• **Your instructions**: Report each line of the records below that holds the word "assets".

• **Exercise input**:
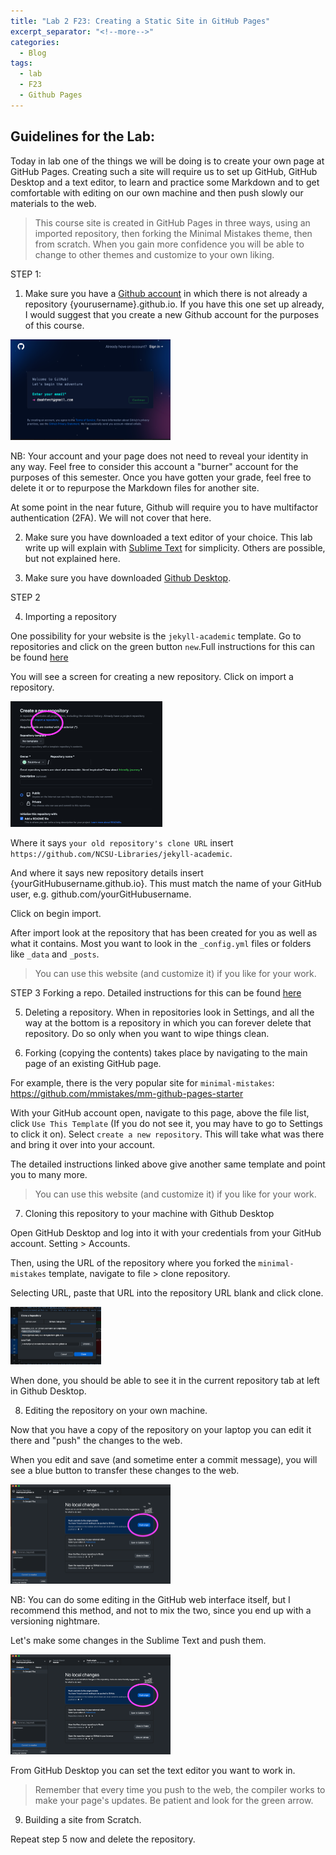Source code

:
 ```yaml
---
title: "Lab 2 F23: Creating a Static Site in GitHub Pages"
excerpt_separator: "<!--more-->"
categories:
  - Blog
tags:
  - lab
  - F23
  - Github Pages
---
```


## Guidelines for the Lab: 

Today in lab one of the things we will be doing is to create your own page at GitHub Pages. Creating such a site will require us to set up GitHub, GitHub Desktop and a text editor, to learn and practice some Markdown and to get comfortable with editing on our own machine and then push slowly our materials to the web. 

> This course site is created in GitHub Pages in three ways, using an imported repository, then forking the Minimal Mistakes theme, then from scratch. When you gain more confidence you will be able to change to other themes and customize to your own liking.


STEP 1:

1.  Make sure you have a [Github account](https://github.com/signup) in which there is not already a repository {yourusername}.github.io.  If you have this one set up already, I would suggest that you create a new Github account for the purposes of this course. 

<img src="/assets/images/creatingacct.png" style="zoom:25%;" />

NB: Your account and your page does not need to reveal your identity in any way. Feel free to consider this account a "burner" account for the purposes of this semester. Once you have gotten your grade, feel free to delete it or to repurpose the Markdown files for another site. 

At some point in the near future, Github will require you to have multifactor authentication (2FA). We will not cover that here. 

2.  Make sure you have downloaded a text editor of your choice. This lab write up will explain with [Sublime Text](https://www.sublimetext.com/) for simplicity. Others are possible, but not explained here.

3.  Make sure you have downloaded [Github Desktop](https://desktop.github.com/). 

STEP 2 

4.   Importing a repository 

One possibility for your website is the `jekyll-academic` template. Go to repositories and click on the green button `new`.Full instructions for this can be found [here](https://ncsu-libraries.github.io/jekyll-academic-docs/) 

You will see a screen for creating a new repository. Click on import a repository. 

<img src="/assets/images/importrepo.png" style="zoom:25%;" />

Where it says `your old repository's clone URL` insert `https://github.com/NCSU-Libraries/jekyll-academic`.

And where it says new repository details insert {yourGitHubusername.github.io}. This must match the name of your GitHub user, e.g. github.com/yourGitHubusername.

Click on begin import. 

After import look at the repository that has been created for you as well as what it contains. Most you want to look in the `_config.yml` files or folders like `_data` and `_posts`.

> You can use this website (and customize it) if you like for your work. 


STEP 3  Forking a repo. Detailed instructions for this can be found [here](https://liamodwyer.github.io/github-pages/5-templates.html)

5.  Deleting a repository. When in repositories look in Settings, and all the way at the bottom is a repository in which you can forever delete that repository.  Do so only when you want to wipe things clean. 

6.  Forking (copying the contents) takes place by navigating to the main page of an existing GitHub page.

For example, there is the very popular site for `minimal-mistakes`: https://github.com/mmistakes/mm-github-pages-starter

With your GitHub account open, navigate to this page, above the file list, click `Use This Template` (If you do not see it, you may have to go to Settings to click it on). Select `create a new repository`. This will take what was there and bring it over into your account.

The detailed instructions linked above give another same template and point you to many more. 

> You can use this website (and customize it) if you like for your work. 


7.   Cloning this repository to your machine with Github Desktop

Open GitHub Desktop and log into it with your credentials from your GitHub account. Setting > Accounts. 

Then, using the URL of the repository where you forked the `minimal-mistakes` template, navigate to file > clone repository. 

Selecting URL, paste that URL into the repository URL blank and click clone. 

<img src="/assets/images/clonerepo.png" style="zoom:25%;" />

When done, you should be able to see it in the current repository tab at left in Github Desktop. 

8.  Editing the repository on your own machine. 

Now that you have a copy of the repository on your laptop you can edit it there and "push" the changes to the web. 

When you edit and save (and sometime enter a commit message), you will see a blue button to transfer these changes to the web. 

<img src="/assets/images/pushing.png" style="zoom:25%;" />

NB: You can do some editing in the GitHub web interface itself, but I recommend this method, and not to mix the two, since you end up with a versioning nightmare. 

Let's make some changes in the Sublime Text and push them. 

<img src="/assets/images/pushing.png" style="zoom:25%;" />

From GitHub Desktop you can set the text editor you want to work in. 

> Remember that every time you push to the web, the compiler works to make your page's updates.  Be patient and look for the green arrow. 

9.  Building a site from Scratch. 

Repeat step 5 now and delete the repository.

• **Reply to the exercise**:
<img src="/assets/images/creatingacct.png" style="zoom:25%;" />
<img src="/assets/images/importrepo.png" style="zoom:25%;" />
<img src="/assets/images/clonerepo.png" style="zoom:25%;" />
<img src="/assets/images/pushing.png" style="zoom:25%;" />
<img src="/assets/images/pushing.png" style="zoom:25%;" />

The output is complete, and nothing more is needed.